## EXERCISE BRIEF
Wherever a line of the data contains "TcpTestSucceeded", copy that line.

## Collected data
===============
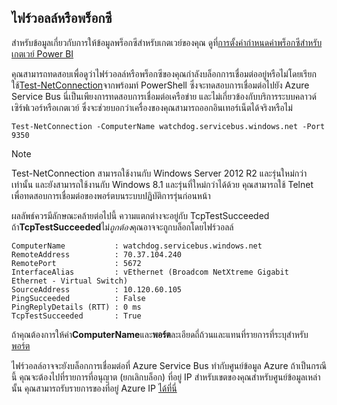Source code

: ## <a name="firewall-or-proxy"></a>ไฟร์วอลล์หรือพร็อกซี
สำหรับข้อมูลเกี่ยวกับการให้ข้อมูลพร็อกซีสำหรับเกตเวย์ของคุณ ดูที่[การตั้งค่ากำหนดค่าพร็อกซีสำหรับเกตเวย์ Power BI](../service-gateway-proxy.md)

คุณสามารถทดสอบเพื่อดูว่าไฟร์วอลล์หรือพร็อกซีของคุณกำลังบล็อกการเชื่อมต่ออยู่หรือไม่โดยเรียกใช้[Test-NetConnection](https://docs.microsoft.com/powershell/module/nettcpip/test-netconnection)จากพร้อมท์ PowerShell ซึ่งจะทดสอบการเชื่อมต่อไปยัง Azure Service Bus นี่เป็นเพียงการทดสอบการเชื่อมต่อเครือข่าย และไม่เกี่ยวข้องกับบริการระบบคลาวด์เซิร์ฟเวอร์หรือเกตเวย์ ซึ่งจะช่วยบอกว่าเครื่องของคุณสามารถออกอินเทอร์เน็ตได้จริงหรือไม่

    Test-NetConnection -ComputerName watchdog.servicebus.windows.net -Port 9350

> [!NOTE]
> Test-NetConnection สามารถใช้งานกับ Windows Server 2012 R2 และรุ่นใหม่กว่าเท่านั้น และยังสามารถใช้งานกับ Windows 8.1 และรุ่นที่ใหม่กว่าได้ด้วย คุณสามารถใช้ Telnet เพื่อทดสอบการเชื่อมต่อของพอร์ตบนระบบปฏิบัติการรุ่นก่อนหน้า
> 
> 

ผลลัพธ์ควรมีลักษณะคล้ายต่อไปนี้ ความแตกต่างจะอยู่กับ TcpTestSucceeded ถ้า**TcpTestSucceeded**ไม่*ถูกต้อง*คุณอาจจะถูกบล็อกโดยไฟร์วอลล์

    ComputerName           : watchdog.servicebus.windows.net
    RemoteAddress          : 70.37.104.240
    RemotePort             : 5672
    InterfaceAlias         : vEthernet (Broadcom NetXtreme Gigabit Ethernet - Virtual Switch)
    SourceAddress          : 10.120.60.105
    PingSucceeded          : False
    PingReplyDetails (RTT) : 0 ms
    TcpTestSucceeded       : True

ถ้าคุณต้องการให้ค่า**ComputerName**และ**พอร์ต**ละเอียดถี่ถ้วนและแทนที่รายการที่ระบุสำหรับ[พอร์ต](../service-gateway-onprem.md#ports)

ไฟร์วอลล์อาจจะยังบล็อกการเชื่อมต่อที่ Azure Service Bus ทำกับศูนย์ข้อมูล Azure ถ้าเป็นกรณีนี้ คุณจะต้องไปที่รายการที่อนุญาต (ยกเลิกบล็อก) ที่อยู่ IP สำหรับเขตของคุณสำหรับศูนย์ข้อมูลเหล่านั้น คุณสามารถรับรายการของที่อยู่ Azure IP [ได้ที่นี่](https://www.microsoft.com/download/details.aspx?id=41653)

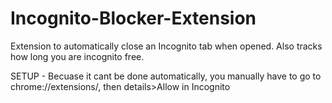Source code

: # Incognito-Blocker-Extension
Extension to automatically close an Incognito tab when opened. Also tracks how long you are incognito free.

SETUP -
  Becuase it cant be done automatically, you manually have to go to chrome://extensions/, then details>Allow in Incognito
===============
## SOLUTION TO THE EXERCISE
ผลลัพธ์ควรมีลักษณะคล้ายต่อไปนี้ ความแตกต่างจะอยู่กับ TcpTestSucceeded ถ้า**TcpTestSucceeded**ไม่*ถูกต้อง*คุณอาจจะถูกบล็อกโดยไฟร์วอลล์
    TcpTestSucceeded       : True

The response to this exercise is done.